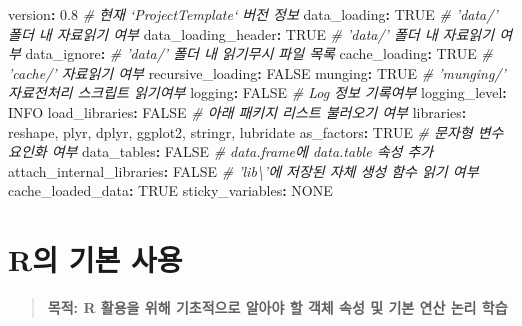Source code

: \documentclass[11pt,a4paper]{book}
\newenvironment{Shaded}{\begin{snugshade}}{\end{snugshade}}
\newcommand{\FloatTok}[1]{\textcolor[rgb]{0.00,0.00,0.81}{#1}}
\newcommand{\StringTok}[1]{\textcolor[rgb]{0.31,0.60,0.02}{#1}}
\newcommand{\CommentTok}[1]{\textcolor[rgb]{0.56,0.35,0.01}{\textit{#1}}}
\newcommand{\OtherTok}[1]{\textcolor[rgb]{0.56,0.35,0.01}{#1}}
\newcommand{\OperatorTok}[1]{\textcolor[rgb]{0.81,0.36,0.00}{\textbf{#1}}}
\newcommand{\NormalTok}[1]{#1}
\theoremstyle{definition}
\theoremstyle{definition}
\theoremstyle{definition}
\theoremstyle{remark}
\begin{document}
\begin{Shaded}
\begin{Highlighting}[]
\NormalTok{version}\OperatorTok{:}\StringTok{ }\FloatTok{0.8} \CommentTok{# 현재 `ProjectTemplate` 버전 정보}
\NormalTok{data_loading}\OperatorTok{:}\StringTok{ }\OtherTok{TRUE} \CommentTok{# 'data/' 폴더 내 자료읽기 여부 }
\NormalTok{data_loading_header}\OperatorTok{:}\StringTok{ }\OtherTok{TRUE} \CommentTok{# 'data/' 폴더 내 자료읽기 여부 }
\NormalTok{data_ignore}\OperatorTok{:}\StringTok{ }\CommentTok{# 'data/' 폴더 내 읽기무시 파일 목록}
\NormalTok{cache_loading}\OperatorTok{:}\StringTok{ }\OtherTok{TRUE} \CommentTok{# 'cache/' 자료읽기 여부}
\NormalTok{recursive_loading}\OperatorTok{:}\StringTok{ }\OtherTok{FALSE}
\NormalTok{munging}\OperatorTok{:}\StringTok{ }\OtherTok{TRUE} \CommentTok{# 'munging/' 자료전처리 스크립트 읽기여부}
\NormalTok{logging}\OperatorTok{:}\StringTok{ }\OtherTok{FALSE} \CommentTok{# Log 정보 기록여부 }
\NormalTok{logging_level}\OperatorTok{:}\StringTok{ }\NormalTok{INFO}
\NormalTok{load_libraries}\OperatorTok{:}\StringTok{ }\OtherTok{FALSE} \CommentTok{# 아래 패키지 리스트 불러오기 여부}
\NormalTok{libraries}\OperatorTok{:}\StringTok{ }\NormalTok{reshape, plyr, dplyr, ggplot2, stringr, lubridate}
\NormalTok{as_factors}\OperatorTok{:}\StringTok{ }\OtherTok{TRUE} \CommentTok{# 문자형 변수 요인화 여부}
\NormalTok{data_tables}\OperatorTok{:}\StringTok{ }\OtherTok{FALSE} \CommentTok{# data.frame에 data.table 속성 추가}
\NormalTok{attach_internal_libraries}\OperatorTok{:}\StringTok{ }\OtherTok{FALSE} \CommentTok{# 'lib\textbackslash{}'에 저장된 자체 생성 함수 읽기 여부}
\NormalTok{cache_loaded_data}\OperatorTok{:}\StringTok{  }\OtherTok{TRUE} 
\NormalTok{sticky_variables}\OperatorTok{:}\StringTok{ }\NormalTok{NONE}
\end{Highlighting}
\end{Shaded}

\normalsize

\chapter{R의 기본 사용}\label{r--}

\begin{quote}
\colorbox{gray!10}{\begin{minipage}{15cm}
\textbf{목적: R 활용을 위해 기초적으로 알아야 할 객체 속성 및 기본 연산 논리 학습}
\end{minipage}}
\end{quote}

\vspace{0.5cm}
\end{document}
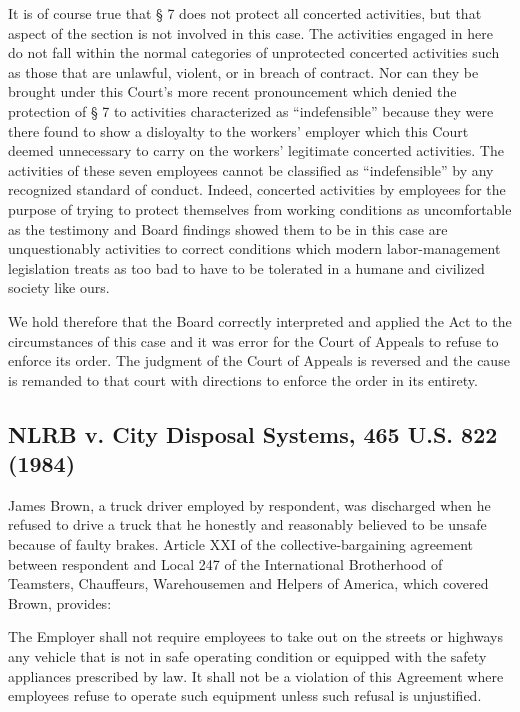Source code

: \documentclass[
  letterpaper,
  11pt,
  DIV=9,
  openright]{scrbook}
\renewenvironment{quote}{
  \list{}{\leftmargin=2em\rightmargin=2em}
  \item\relax\small
}
{\endlist}
\begin{document}
It is of course true that § 7 does not protect all concerted activities,
but that aspect of the section is not involved in this case. The
activities engaged in here do not fall within the normal categories of
unprotected concerted activities such as those that are unlawful,
violent, or in breach of contract. Nor can they be brought under this
Court's more recent pronouncement which denied the protection of § 7 to
activities characterized as ``indefensible'' because they were there
found to show a disloyalty to the workers' employer which this Court
deemed unnecessary to carry on the workers' legitimate concerted
activities. The activities of these seven employees cannot be classified
as ``indefensible'' by any recognized standard of conduct. Indeed,
concerted activities by employees for the purpose of trying to protect
themselves from working conditions as uncomfortable as the testimony and
Board findings showed them to be in this case are unquestionably
activities to correct conditions which modern labor-management
legislation treats as too bad to have to be tolerated in a humane and
civilized society like ours.

We hold therefore that the Board correctly interpreted and applied the
Act to the circumstances of this case and it was error for the Court of
Appeals to refuse to enforce its order. The judgment of the Court of
Appeals is reversed and the cause is remanded to that court with
directions to enforce the order in its entirety.

\subsection{NLRB v. City Disposal Systems, 465 U.S. 822
(1984)}\label{nlrb-v.-city-disposal-systems-465-u.s.-822-1984}

James Brown, a truck driver employed by respondent, was discharged when
he refused to drive a truck that he honestly and reasonably believed to
be unsafe because of faulty brakes. Article XXI of the
collective-bargaining agreement between respondent and Local 247 of the
International Brotherhood of Teamsters, Chauffeurs, Warehousemen and
Helpers of America, which covered Brown, provides:

\begin{quote}
The Employer shall not require employees to take out on the streets or
highways any vehicle that is not in safe operating condition or equipped
with the safety appliances prescribed by law. It shall not be a
violation of this Agreement where employees refuse to operate such
equipment unless such refusal is unjustified.
\end{quote}
\end{document}
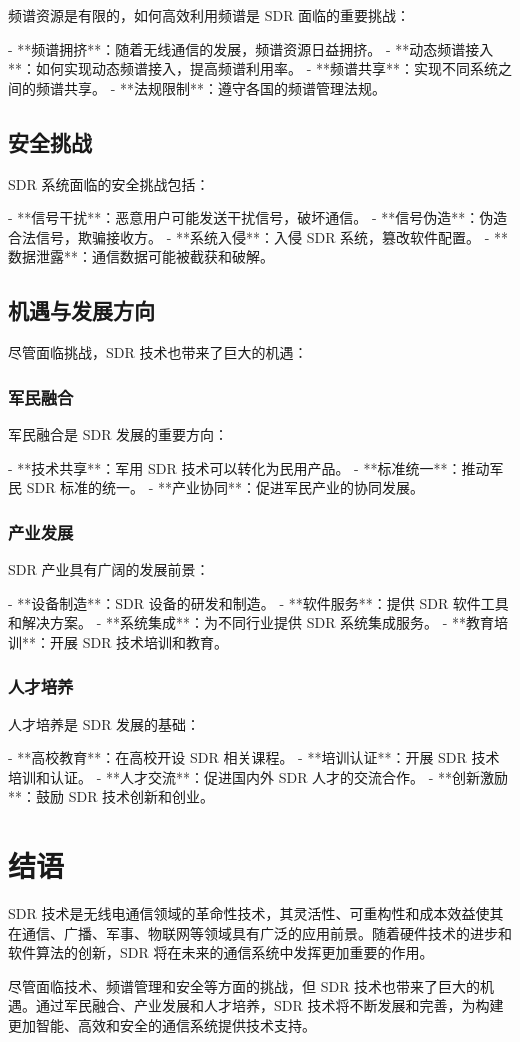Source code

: \documentclass[UTF8]{ctexbook}
\begin{document}
频谱资源是有限的，如何高效利用频谱是 SDR 面临的重要挑战：

- **频谱拥挤**：随着无线通信的发展，频谱资源日益拥挤。
- **动态频谱接入**：如何实现动态频谱接入，提高频谱利用率。
- **频谱共享**：实现不同系统之间的频谱共享。
- **法规限制**：遵守各国的频谱管理法规。

\subsection{安全挑战}

SDR 系统面临的安全挑战包括：

- **信号干扰**：恶意用户可能发送干扰信号，破坏通信。
- **信号伪造**：伪造合法信号，欺骗接收方。
- **系统入侵**：入侵 SDR 系统，篡改软件配置。
- **数据泄露**：通信数据可能被截获和破解。

\subsection{机遇与发展方向}

尽管面临挑战，SDR 技术也带来了巨大的机遇：

\subsubsection{军民融合}

军民融合是 SDR 发展的重要方向：

- **技术共享**：军用 SDR 技术可以转化为民用产品。
- **标准统一**：推动军民 SDR 标准的统一。
- **产业协同**：促进军民产业的协同发展。

\subsubsection{产业发展}

SDR 产业具有广阔的发展前景：

- **设备制造**：SDR 设备的研发和制造。
- **软件服务**：提供 SDR 软件工具和解决方案。
- **系统集成**：为不同行业提供 SDR 系统集成服务。
- **教育培训**：开展 SDR 技术培训和教育。

\subsubsection{人才培养}

人才培养是 SDR 发展的基础：

- **高校教育**：在高校开设 SDR 相关课程。
- **培训认证**：开展 SDR 技术培训和认证。
- **人才交流**：促进国内外 SDR 人才的交流合作。
- **创新激励**：鼓励 SDR 技术创新和创业。

\section{结语}

SDR 技术是无线电通信领域的革命性技术，其灵活性、可重构性和成本效益使其在通信、广播、军事、物联网等领域具有广泛的应用前景。随着硬件技术的进步和软件算法的创新，SDR 将在未来的通信系统中发挥更加重要的作用。

尽管面临技术、频谱管理和安全等方面的挑战，但 SDR 技术也带来了巨大的机遇。通过军民融合、产业发展和人才培养，SDR 技术将不断发展和完善，为构建更加智能、高效和安全的通信系统提供技术支持。
\end{document}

----

Line by line, print the records exactly, leaving the pictures behind.

Source code

: \documentclass[11pt,a4paper]{book}
\newenvironment{Shaded}{\begin{snugshade}}{\end{snugshade}}
\newcommand{\FloatTok}[1]{\textcolor[rgb]{0.00,0.00,0.81}{#1}}
\newcommand{\StringTok}[1]{\textcolor[rgb]{0.31,0.60,0.02}{#1}}
\newcommand{\CommentTok}[1]{\textcolor[rgb]{0.56,0.35,0.01}{\textit{#1}}}
\newcommand{\OtherTok}[1]{\textcolor[rgb]{0.56,0.35,0.01}{#1}}
\newcommand{\OperatorTok}[1]{\textcolor[rgb]{0.81,0.36,0.00}{\textbf{#1}}}
\newcommand{\NormalTok}[1]{#1}
\theoremstyle{definition}
\theoremstyle{definition}
\theoremstyle{definition}
\theoremstyle{remark}
\begin{document}
\begin{Shaded}
\begin{Highlighting}[]
\NormalTok{version}\OperatorTok{:}\StringTok{ }\FloatTok{0.8} \CommentTok{# 현재 `ProjectTemplate` 버전 정보}
\NormalTok{data_loading}\OperatorTok{:}\StringTok{ }\OtherTok{TRUE} \CommentTok{# 'data/' 폴더 내 자료읽기 여부 }
\NormalTok{data_loading_header}\OperatorTok{:}\StringTok{ }\OtherTok{TRUE} \CommentTok{# 'data/' 폴더 내 자료읽기 여부 }
\NormalTok{data_ignore}\OperatorTok{:}\StringTok{ }\CommentTok{# 'data/' 폴더 내 읽기무시 파일 목록}
\NormalTok{cache_loading}\OperatorTok{:}\StringTok{ }\OtherTok{TRUE} \CommentTok{# 'cache/' 자료읽기 여부}
\NormalTok{recursive_loading}\OperatorTok{:}\StringTok{ }\OtherTok{FALSE}
\NormalTok{munging}\OperatorTok{:}\StringTok{ }\OtherTok{TRUE} \CommentTok{# 'munging/' 자료전처리 스크립트 읽기여부}
\NormalTok{logging}\OperatorTok{:}\StringTok{ }\OtherTok{FALSE} \CommentTok{# Log 정보 기록여부 }
\NormalTok{logging_level}\OperatorTok{:}\StringTok{ }\NormalTok{INFO}
\NormalTok{load_libraries}\OperatorTok{:}\StringTok{ }\OtherTok{FALSE} \CommentTok{# 아래 패키지 리스트 불러오기 여부}
\NormalTok{libraries}\OperatorTok{:}\StringTok{ }\NormalTok{reshape, plyr, dplyr, ggplot2, stringr, lubridate}
\NormalTok{as_factors}\OperatorTok{:}\StringTok{ }\OtherTok{TRUE} \CommentTok{# 문자형 변수 요인화 여부}
\NormalTok{data_tables}\OperatorTok{:}\StringTok{ }\OtherTok{FALSE} \CommentTok{# data.frame에 data.table 속성 추가}
\NormalTok{attach_internal_libraries}\OperatorTok{:}\StringTok{ }\OtherTok{FALSE} \CommentTok{# 'lib\textbackslash{}'에 저장된 자체 생성 함수 읽기 여부}
\NormalTok{cache_loaded_data}\OperatorTok{:}\StringTok{  }\OtherTok{TRUE} 
\NormalTok{sticky_variables}\OperatorTok{:}\StringTok{ }\NormalTok{NONE}
\end{Highlighting}
\end{Shaded}

\normalsize

\chapter{R의 기본 사용}\label{r--}

\begin{quote}
\colorbox{gray!10}{\begin{minipage}{15cm}
\textbf{목적: R 활용을 위해 기초적으로 알아야 할 객체 속성 및 기본 연산 논리 학습}
\end{minipage}}
\end{quote}

\vspace{0.5cm}
\end{document}
Source code

: \documentclass[
  letterpaper,
  11pt,
  DIV=9,
  openright]{scrbook}
\renewenvironment{quote}{
  \list{}{\leftmargin=2em\rightmargin=2em}
  \item\relax\small
}
{\endlist}
\begin{document}
It is of course true that § 7 does not protect all concerted activities,
but that aspect of the section is not involved in this case. The
activities engaged in here do not fall within the normal categories of
unprotected concerted activities such as those that are unlawful,
violent, or in breach of contract. Nor can they be brought under this
Court's more recent pronouncement which denied the protection of § 7 to
activities characterized as ``indefensible'' because they were there
found to show a disloyalty to the workers' employer which this Court
deemed unnecessary to carry on the workers' legitimate concerted
activities. The activities of these seven employees cannot be classified
as ``indefensible'' by any recognized standard of conduct. Indeed,
concerted activities by employees for the purpose of trying to protect
themselves from working conditions as uncomfortable as the testimony and
Board findings showed them to be in this case are unquestionably
activities to correct conditions which modern labor-management
legislation treats as too bad to have to be tolerated in a humane and
civilized society like ours.

We hold therefore that the Board correctly interpreted and applied the
Act to the circumstances of this case and it was error for the Court of
Appeals to refuse to enforce its order. The judgment of the Court of
Appeals is reversed and the cause is remanded to that court with
directions to enforce the order in its entirety.

\subsection{NLRB v. City Disposal Systems, 465 U.S. 822
(1984)}\label{nlrb-v.-city-disposal-systems-465-u.s.-822-1984}

James Brown, a truck driver employed by respondent, was discharged when
he refused to drive a truck that he honestly and reasonably believed to
be unsafe because of faulty brakes. Article XXI of the
collective-bargaining agreement between respondent and Local 247 of the
International Brotherhood of Teamsters, Chauffeurs, Warehousemen and
Helpers of America, which covered Brown, provides:

\begin{quote}
The Employer shall not require employees to take out on the streets or
highways any vehicle that is not in safe operating condition or equipped
with the safety appliances prescribed by law. It shall not be a
violation of this Agreement where employees refuse to operate such
equipment unless such refusal is unjustified.
\end{quote}
\end{document}
Source code

: \documentclass[UTF8]{ctexbook}
\begin{document}
频谱资源是有限的，如何高效利用频谱是 SDR 面临的重要挑战：

- **频谱拥挤**：随着无线通信的发展，频谱资源日益拥挤。
- **动态频谱接入**：如何实现动态频谱接入，提高频谱利用率。
- **频谱共享**：实现不同系统之间的频谱共享。
- **法规限制**：遵守各国的频谱管理法规。

\subsection{安全挑战}

SDR 系统面临的安全挑战包括：

- **信号干扰**：恶意用户可能发送干扰信号，破坏通信。
- **信号伪造**：伪造合法信号，欺骗接收方。
- **系统入侵**：入侵 SDR 系统，篡改软件配置。
- **数据泄露**：通信数据可能被截获和破解。

\subsection{机遇与发展方向}

尽管面临挑战，SDR 技术也带来了巨大的机遇：

\subsubsection{军民融合}

军民融合是 SDR 发展的重要方向：

- **技术共享**：军用 SDR 技术可以转化为民用产品。
- **标准统一**：推动军民 SDR 标准的统一。
- **产业协同**：促进军民产业的协同发展。

\subsubsection{产业发展}

SDR 产业具有广阔的发展前景：

- **设备制造**：SDR 设备的研发和制造。
- **软件服务**：提供 SDR 软件工具和解决方案。
- **系统集成**：为不同行业提供 SDR 系统集成服务。
- **教育培训**：开展 SDR 技术培训和教育。

\subsubsection{人才培养}

人才培养是 SDR 发展的基础：

- **高校教育**：在高校开设 SDR 相关课程。
- **培训认证**：开展 SDR 技术培训和认证。
- **人才交流**：促进国内外 SDR 人才的交流合作。
- **创新激励**：鼓励 SDR 技术创新和创业。

\section{结语}

SDR 技术是无线电通信领域的革命性技术，其灵活性、可重构性和成本效益使其在通信、广播、军事、物联网等领域具有广泛的应用前景。随着硬件技术的进步和软件算法的创新，SDR 将在未来的通信系统中发挥更加重要的作用。

尽管面临技术、频谱管理和安全等方面的挑战，但 SDR 技术也带来了巨大的机遇。通过军民融合、产业发展和人才培养，SDR 技术将不断发展和完善，为构建更加智能、高效和安全的通信系统提供技术支持。
\end{document}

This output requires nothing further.